↓↓↓

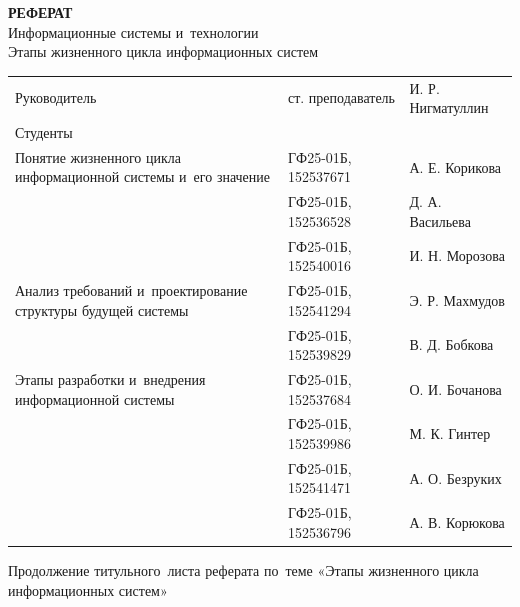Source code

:\documentclass{ou}
\begin{document}
\thispagestyle{empty}
\begin{center}
\shortstack{\FGAVO}\vspace{4\baselineskip}
\textbf{РЕФЕРАТ}\\
Информационные системы и~технологии\\
Этапы жизненного цикла информационных систем\vspace{2\baselineskip}\end{center}
\begin{flushleft}
\doublespacing
\begin{tabularx}{\textwidth}{@{} p{} l l @{}}
Руководитель & ст. преподаватель & И. Р. Нигматуллин\\
Студенты     &                   &                  \\
\multirow{-2.27}{\hsize}{\singlespacing Понятие жизненного цикла информационной системы и~его значение}
             & ГФ25-01Б, 152537671 & А. Е. Корикова\\
             & ГФ25-01Б, 152536528 & Д. А. Васильева\\
             & ГФ25-01Б, 152540016 & И. Н. Морозова\\
\multirow{-2.27}{\hsize}{\singlespacing Анализ требований и~проектирование структуры будущей системы}
             & ГФ25-01Б, 152541294 & Э. Р. Махмудов\\
             & ГФ25-01Б, 152539829 & В. Д. Бобкова\\
\multirow{-2.27}{\hsize}{\singlespacing Этапы разработки и~внедрения информационной системы}
             & ГФ25-01Б, 152537684 & О. И. Бочанова\\
             & ГФ25-01Б, 152539986 & М. К. Гинтер\\
             & ГФ25-01Б, 152541471 & А. О. Безруких\\
             & ГФ25-01Б, 152536796 & А. В. Корюкова\\
\end{tabularx}
\end{flushleft}
\vspace*{\fill}
\begin{center}
\city
\end{center}
\newpage
\thispagestyle{empty}
Продолжение титульного~листа реферата по~теме «Этапы жизненного цикла информационных систем»
\end{document}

↑↑↑

**Your goal**. If a line in the records contains the word "жизненного", copy it.

**Output for this task**.
Этапы жизненного цикла информационных систем\vspace{2\baselineskip}\end{center}
\multirow{-2.27}{\hsize}{\singlespacing Понятие жизненного цикла информационной системы и~его значение}
Продолжение титульного~листа реферата по~теме «Этапы жизненного цикла информационных систем»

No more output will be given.